Ciara Bracken-Roche, Post-doctoral fellow, University of Ottawa
Navigating Canadian Drone Space: A Sociological Analysis of the Stakeholders, Narratives, and Policy Shaping Canadian Unmanned Systems
Wednesday, January 24, 2018
12:30 – 2 pm
Mackintosh Corry Hall D411
Drawing from documents collected through Access to Information and Privacy (ATIP) requests and interview data with Canadian drone stakeholders, this presentation argues that the Canadian drone space is driven by the surveillance-industrial complex. This research documents how the seemingly benign relationships between particular stakeholder groups in Canadian drone space are the product of a ‘revolving door’ in the surveillance-industrial complex.
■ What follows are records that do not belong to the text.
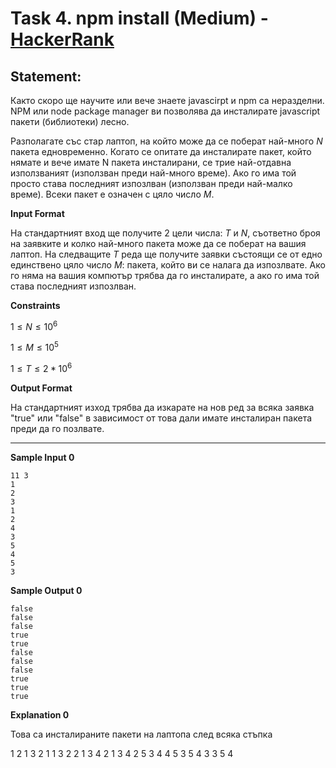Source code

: # Task 4. npm install (Medium) - [HackerRank](<https://www.hackerrank.com/contests/sda-hw-4-2022/challenges/some-challange>)

## Statement:

Както скоро ще научите или вече знаете javascirpt и npm са неразделни. NPM или node package manager ви позволява да инсталирате javascript пакети (библиотеки) лесно.

Разполагате със стар лаптоп, на който може да се поберат най-много $N$ пакета едновременно. Когато се опитате да инсталирате пакет, който нямате и вече имате N пакета инсталирани, се трие най-отдавна използваният (използван преди най-много време). Ако го има той просто става последният изпозлван (използван преди най-малко време). Всеки пакет е означен с цяло число $М$.


**Input Format**

На стандартният вход ще получите 2 цели числа: $T$ и $N$, съответно броя на заявките и колко най-много пакета може да се поберат на вашия лаптоп. На следващите $T$ реда ще получите заявки състоящи се от едно единствено цяло число $М$: пакета, който ви се налага да изпозлвате. Ако го няма на вашия компютър трябва да го инсталирате, а ако го има той става последният изпозлван.

**Constraints**

$1 \le N \le 10^6$

$1 \le M \le 10^5$

$1 \le T \le 2*10^6$

**Output Format**

На стандартният изход трябва да изкарате на нов ред за всяка заявка "true" или "false" в зависимост от това дали имате инсталиран пакета преди да го позлвате.

---

**Sample Input 0**

```
11 3
1
2
3
1
2
4
3
5
4
5
3
```

**Sample Output 0**

```
false
false
false
true
true
false
false
false
true
true
true
```

**Explanation 0**

Това са инсталираните пакети на лаптопа след всяка стъпка

1
2 1
3 2 1
1 3 2
2 1 3
4 2 1
3 4 2
5 3 4
4 5 3
5 4 3
3 5 4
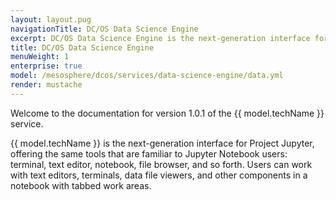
 ```yaml
---
layout: layout.pug
navigationTitle: DC/OS Data Science Engine
excerpt: DC/OS Data Science Engine is the next-generation interface for Project Jupyter.
title: DC/OS Data Science Engine
menuWeight: 1
enterprise: true
model: /mesosphere/dcos/services/data-science-engine/data.yml
render: mustache
---
```

Welcome to the documentation for version 1.0.1 of the {{ model.techName }} service. 

{{ model.techName }} is the next-generation interface for Project Jupyter, offering the same tools that are familiar to Jupyter Notebook users: terminal, text editor, notebook, file browser, and so forth. Users can work with text editors, terminals, data file viewers, and other components in a notebook with tabbed work areas.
It argues that the adoption and use of drone technologies represents and perpetuates a politics of verticality that allows particular stakeholder groups to control Canada’s sociotechnical space through policy, and this contributes to a privileged vertical gaze. These dynamics result in Canadian drone space stakeholders a) only associating with specific stakeholder groups, b) upholding particular logics and predispositions about drone technologies, and c) perpetuating discourses and narratives about drones that impact the technologies themselves, their regulation, and Canada’s sociotechnical space more broadly.
About the Speaker:
Dr. Bracken-Roche is a SSHRC Postdoctoral Fellow in the Department of Criminology at the University of Ottawa. Bracken-Roche completed her PhD in the Department of Sociology at Queen’s University in 2017, funded by the Social Science and Humanities Research Council of Canada. Her current research program investigates the contribution of unmanned aerial systems to the rapid expansion of security, policing, and commercial surveillance in Canada. Her ongoing research interest is in the relationship between governance and technology, and the social implications of technocratic governmentality.